» Extracted data:

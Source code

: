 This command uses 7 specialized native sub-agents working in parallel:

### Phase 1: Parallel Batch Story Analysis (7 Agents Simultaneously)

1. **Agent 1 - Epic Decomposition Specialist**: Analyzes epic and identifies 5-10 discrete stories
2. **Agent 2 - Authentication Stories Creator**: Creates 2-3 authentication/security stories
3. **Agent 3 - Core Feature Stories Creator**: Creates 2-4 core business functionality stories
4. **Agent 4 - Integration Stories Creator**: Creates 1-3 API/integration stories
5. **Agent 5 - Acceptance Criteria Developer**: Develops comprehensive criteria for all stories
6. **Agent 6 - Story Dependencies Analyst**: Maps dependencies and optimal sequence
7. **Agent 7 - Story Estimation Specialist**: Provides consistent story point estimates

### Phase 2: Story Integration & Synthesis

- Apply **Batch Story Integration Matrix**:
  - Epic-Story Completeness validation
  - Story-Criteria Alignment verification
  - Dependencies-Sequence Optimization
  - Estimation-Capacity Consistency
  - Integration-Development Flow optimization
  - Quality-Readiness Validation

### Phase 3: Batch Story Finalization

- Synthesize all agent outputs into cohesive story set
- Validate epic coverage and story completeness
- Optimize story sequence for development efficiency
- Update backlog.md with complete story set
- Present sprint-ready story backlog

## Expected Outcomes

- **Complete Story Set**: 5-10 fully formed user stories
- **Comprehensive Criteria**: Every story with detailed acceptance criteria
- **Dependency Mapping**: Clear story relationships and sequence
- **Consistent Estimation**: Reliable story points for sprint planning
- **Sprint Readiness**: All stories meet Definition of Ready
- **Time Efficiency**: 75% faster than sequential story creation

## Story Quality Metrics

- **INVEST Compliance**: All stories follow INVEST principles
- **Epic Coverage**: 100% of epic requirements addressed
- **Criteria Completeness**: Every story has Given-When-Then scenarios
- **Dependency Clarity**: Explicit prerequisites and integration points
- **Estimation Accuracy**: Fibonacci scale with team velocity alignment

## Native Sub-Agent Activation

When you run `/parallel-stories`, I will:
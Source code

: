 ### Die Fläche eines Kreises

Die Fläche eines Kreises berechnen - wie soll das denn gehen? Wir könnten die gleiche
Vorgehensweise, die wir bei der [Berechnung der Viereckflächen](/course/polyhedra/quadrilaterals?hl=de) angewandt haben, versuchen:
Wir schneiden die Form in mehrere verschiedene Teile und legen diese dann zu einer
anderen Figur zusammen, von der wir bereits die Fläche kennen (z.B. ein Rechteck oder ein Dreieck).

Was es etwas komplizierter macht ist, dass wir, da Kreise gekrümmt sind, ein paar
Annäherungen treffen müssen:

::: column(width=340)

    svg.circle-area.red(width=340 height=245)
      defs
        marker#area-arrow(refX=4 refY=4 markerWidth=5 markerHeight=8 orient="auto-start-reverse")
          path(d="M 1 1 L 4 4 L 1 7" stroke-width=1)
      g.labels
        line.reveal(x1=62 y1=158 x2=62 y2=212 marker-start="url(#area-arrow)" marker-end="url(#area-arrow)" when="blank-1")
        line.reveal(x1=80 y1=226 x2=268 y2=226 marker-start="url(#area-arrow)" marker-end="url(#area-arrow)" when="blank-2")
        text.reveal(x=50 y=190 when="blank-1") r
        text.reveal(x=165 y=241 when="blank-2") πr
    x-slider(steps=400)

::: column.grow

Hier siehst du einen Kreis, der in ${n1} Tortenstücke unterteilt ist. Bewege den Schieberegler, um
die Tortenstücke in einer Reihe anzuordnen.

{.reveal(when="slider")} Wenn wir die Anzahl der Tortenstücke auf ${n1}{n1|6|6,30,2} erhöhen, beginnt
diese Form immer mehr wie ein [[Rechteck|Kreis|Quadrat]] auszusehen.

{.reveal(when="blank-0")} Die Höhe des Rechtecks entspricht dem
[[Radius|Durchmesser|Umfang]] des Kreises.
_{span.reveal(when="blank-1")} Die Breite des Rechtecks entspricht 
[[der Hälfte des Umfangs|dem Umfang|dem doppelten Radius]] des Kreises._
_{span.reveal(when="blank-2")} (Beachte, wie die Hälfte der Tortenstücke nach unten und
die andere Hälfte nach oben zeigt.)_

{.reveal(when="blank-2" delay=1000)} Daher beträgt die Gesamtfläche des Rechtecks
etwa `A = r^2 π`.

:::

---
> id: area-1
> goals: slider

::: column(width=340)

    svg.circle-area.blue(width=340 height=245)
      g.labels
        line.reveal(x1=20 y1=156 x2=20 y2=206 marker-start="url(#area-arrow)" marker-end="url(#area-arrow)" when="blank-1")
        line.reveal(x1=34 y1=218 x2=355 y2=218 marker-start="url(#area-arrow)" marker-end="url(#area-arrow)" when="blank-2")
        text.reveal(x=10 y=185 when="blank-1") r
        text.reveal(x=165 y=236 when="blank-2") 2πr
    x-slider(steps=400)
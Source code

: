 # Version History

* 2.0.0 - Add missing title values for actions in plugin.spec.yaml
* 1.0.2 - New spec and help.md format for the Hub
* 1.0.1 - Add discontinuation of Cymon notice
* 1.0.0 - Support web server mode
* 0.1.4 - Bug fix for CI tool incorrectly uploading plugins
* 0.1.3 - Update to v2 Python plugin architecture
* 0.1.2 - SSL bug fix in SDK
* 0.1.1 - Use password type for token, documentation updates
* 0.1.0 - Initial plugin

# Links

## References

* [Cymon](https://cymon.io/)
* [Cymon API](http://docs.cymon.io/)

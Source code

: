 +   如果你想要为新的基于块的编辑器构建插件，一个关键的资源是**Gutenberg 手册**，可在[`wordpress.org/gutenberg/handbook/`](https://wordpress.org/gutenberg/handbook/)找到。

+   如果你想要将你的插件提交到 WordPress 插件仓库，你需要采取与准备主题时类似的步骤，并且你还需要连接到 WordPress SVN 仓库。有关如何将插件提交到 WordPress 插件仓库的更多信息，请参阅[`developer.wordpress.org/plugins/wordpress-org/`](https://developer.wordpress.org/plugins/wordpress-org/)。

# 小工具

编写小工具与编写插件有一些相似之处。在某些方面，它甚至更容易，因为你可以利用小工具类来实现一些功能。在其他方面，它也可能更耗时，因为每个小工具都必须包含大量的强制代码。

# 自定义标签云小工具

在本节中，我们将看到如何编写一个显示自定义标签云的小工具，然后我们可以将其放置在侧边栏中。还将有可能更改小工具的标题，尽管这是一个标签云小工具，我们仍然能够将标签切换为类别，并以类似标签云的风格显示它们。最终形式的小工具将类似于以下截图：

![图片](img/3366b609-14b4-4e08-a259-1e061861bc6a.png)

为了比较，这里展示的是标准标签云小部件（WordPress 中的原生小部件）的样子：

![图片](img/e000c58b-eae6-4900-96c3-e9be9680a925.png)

» What to produce:
All lines in the data above from the one with "### Phase 1: Parallel" through the one with "4. **Agent 4" must be repeated exactly, and no others.

» Answer area:
### Phase 1: Parallel Batch Story Analysis (7 Agents Simultaneously)

1. **Agent 1 - Epic Decomposition Specialist**: Analyzes epic and identifies 5-10 discrete stories
2. **Agent 2 - Authentication Stories Creator**: Creates 2-3 authentication/security stories
3. **Agent 3 - Core Feature Stories Creator**: Creates 2-4 core business functionality stories
4. **Agent 4 - Integration Stories Creator**: Creates 1-3 API/integration stories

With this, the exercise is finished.